Quoting Tvrtko Ursulin (2018-04-19 11:40:06)
> 
> On 19/04/2018 08:17, Chris Wilson wrote:
> > To ease the frequent and ugly pointer dance of
> > &request->gem_context->engine[request->engine->id] during request
> > submission, store that pointer as request->hw_context. One major
> > advantage that we will exploit later is that this decouples the logical
> > context state from the engine itself.
> 
> I can see merit in making all the places which work on engines or 
> requests more logically and elegantly grab the engine specific context.
> 
> Authors of current unmerged work will probably be not so thrilled though.

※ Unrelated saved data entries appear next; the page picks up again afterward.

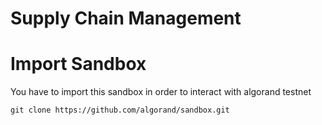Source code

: # Supply Chain Management

# Import Sandbox

You have to import this sandbox in order to interact with algorand testnet

```
git clone https://github.com/algorand/sandbox.git
```
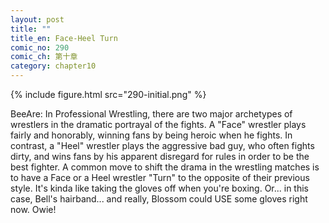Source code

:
 ```yaml
---
layout: post
title: ""
title_en: Face-Heel Turn
comic_no: 290
comic_ch: 第十章
category: chapter10
---
```

{% include figure.html src="290-initial.png" %}

BeeAre: In Professional Wrestling, there are two major archetypes of wrestlers in the dramatic portrayal of the fights. A "Face" wrestler plays fairly and honorably, winning fans by being heroic when he fights. In contrast, a "Heel" wrestler plays the aggressive bad guy, who often fights dirty, and wins fans by his apparent disregard for rules in order to be the best fighter. A common move to shift the drama in the wrestling matches is to have a Face or a Heel wrestler "Turn" to the opposite of their previous style. It's kinda like taking the gloves off when you're boxing. Or... in this case, Bell's hairband... and really, Blossom could USE some gloves right now. Owie!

> > @@ -353,60 +346,56 @@ int intel_gvt_scan_and_shadow_workload(struct intel_vgpu_workload *workload)
> >       struct intel_vgpu_submission *s = &vgpu->submission;
> >       struct i915_gem_context *shadow_ctx = s->shadow_ctx;
> >       struct drm_i915_private *dev_priv = vgpu->gvt->dev_priv;
> > -     int ring_id = workload->ring_id;
> > -     struct intel_engine_cs *engine = dev_priv->engine[ring_id];
> > -     struct intel_ring *ring;
> > +     struct intel_engine_cs *engine = dev_priv->engine[workload->ring_id];
> > +     struct intel_context *ce;
> >       int ret;
> >   
> >       lockdep_assert_held(&dev_priv->drm.struct_mutex);
> >   
> > -     if (workload->shadowed)
> > +     if (workload->req)
> >               return 0;
> 
> GVT team will need to look at this hunk/function.
...
> At which point I skip over all GVT and continue further down. :)

That code doesn't merit your attention (or ours really until it is
improved, it really is staging/ quality).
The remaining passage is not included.